Like our Alpine images, we’ve
chosen not to include ICU. It would likely double the size of the
image. That means that we’ve enabled globalization invariant mode.
For some apps, that’s fine, and the size win is great. For others, it is a deal
breaker. We may need to adjust this part of the plan depending on the feedback.
We’ve documented the pattern to
add ICU into your images.
Let me demo these images
a bit to drive the point home on how (intentionally) limited these images are.
% docker run --rm mcr.microsoft.com/dotnet/nightly/runtime-deps:6.0-jammy-chiseled-amd64
docker: Error response from daemon: No command specified.
See 'docker run --help'.
Let’s try again.
% docker run --rm mcr.microsoft.com/dotnet/nightly/runtime-deps:6.0-jammy-chiseled-amd64 bash
docker: Error response from daemon: failed to create shim task: OCI runtime
create failed: runc create failed: unable to start container process: exec: "bash": executable file not found in $PATH: unknown.
Huh? What’s up? They
don’t work! That’s the point. These are appliance-like container images. They
are stripped down to the minimum. They are only intended to do what you design
them to do. That’s the aspect that makes them more secure. If this experience
is uncomfortable, you can always use the regular Ubuntu images. We’ll continue
to offer them. They are not going away.
We’re not offering a
chiseled SDK image. It wasn’t obvious that there was a strong need. In fact, a
chiseled SDK image could be hard to use for some scenarios. You can continue to
use the existing Jammy SDK image: mcr.microsoft.com/dotnet/sdk:6.0-jammy. If there is a need
for a chiseled SDK image, we’ll be happy to reconsider.

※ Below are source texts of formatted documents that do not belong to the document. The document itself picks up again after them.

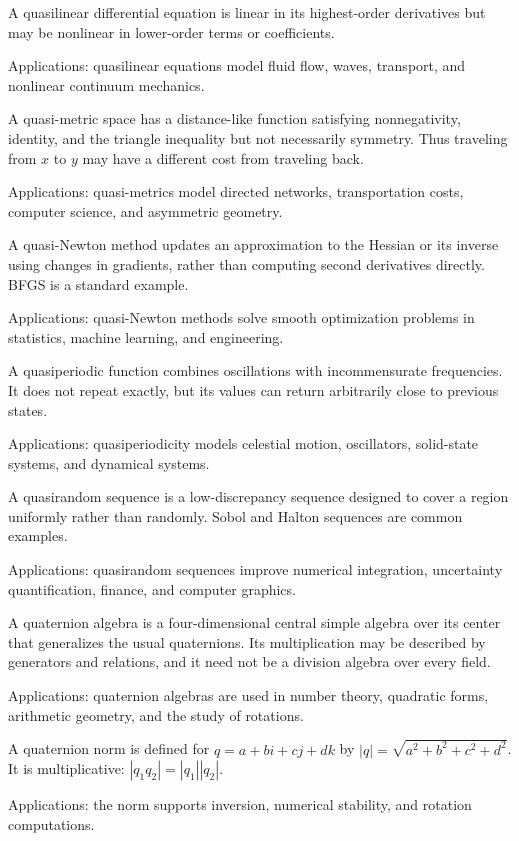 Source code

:A quasilinear differential equation is linear in its highest-order derivatives but may be nonlinear in lower-order terms or coefficients. \par\noindent Applications: quasilinear equations model fluid flow, waves, transport, and nonlinear continuum mechanics.

A quasi-metric space has a distance-like function satisfying nonnegativity, identity, and the triangle inequality but not necessarily symmetry. Thus traveling from $x$ to $y$ may have a different cost from traveling back. \par\noindent Applications: quasi-metrics model directed networks, transportation costs, computer science, and asymmetric geometry.

A quasi-Newton method updates an approximation to the Hessian or its inverse using changes in gradients, rather than computing second derivatives directly. BFGS is a standard example. \par\noindent Applications: quasi-Newton methods solve smooth optimization problems in statistics, machine learning, and engineering.

A quasiperiodic function combines oscillations with incommensurate frequencies. It does not repeat exactly, but its values can return arbitrarily close to previous states. \par\noindent Applications: quasiperiodicity models celestial motion, oscillators, solid-state systems, and dynamical systems.

A quasirandom sequence is a low-discrepancy sequence designed to cover a region uniformly rather than randomly. Sobol and Halton sequences are common examples. \par\noindent Applications: quasirandom sequences improve numerical integration, uncertainty quantification, finance, and computer graphics.

A quaternion algebra is a four-dimensional central simple algebra over its center that generalizes the usual quaternions. Its multiplication may be described by generators and relations, and it need not be a division algebra over every field. \par\noindent Applications: quaternion algebras are used in number theory, quadratic forms, arithmetic geometry, and the study of rotations.

A quaternion norm is defined for $q=a+bi+cj+dk$ by $|q|=\sqrt{a^2+b^2+c^2+d^2}$. It is multiplicative: $|q_1q_2|=|q_1||q_2|$. \par\noindent Applications: the norm supports inversion, numerical stability, and rotation computations.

Using chiseled container images
For most apps, there
won’t be any notable difference in using these new container images, in terms
of what your Dockerfile looks like.
We made updated our
samples to use these new containers images:
I’ll show you how easy
this is with dotnetapp.
The Dockerfile is
barely different.
FROM mcr.microsoft.com/dotnet/sdk:7.0-jammy AS build
WORKDIR /source
# copy csproj and restore as distinct layers
COPY *.csproj .
RUN dotnet restore --use-current-runtime
# copy and publish app and libraries
COPY . .
RUN dotnet publish -c Release -o /app --use-current-runtime --self-contained false --no-restore
# final stage/image
FROM mcr.microsoft.com/dotnet/nightly/runtime:7.0-jammy-chiseled
WORKDIR /app
COPY --from=build /app .
ENTRYPOINT ["dotnet", "dotnetapp.dll"]
Only the final FROM statement really differs from our
standard Ubuntu Dockerfile.
I’ll now build the
sample:
rich@MacBook-Air-2 dotnetapp % pwd
/Users/rich/git/dotnet-docker/samples/dotnetapp
rich@MacBook-Air-2 dotnetapp % docker build -t dotnetapp-chiseled -f Dockerfile.chiseled .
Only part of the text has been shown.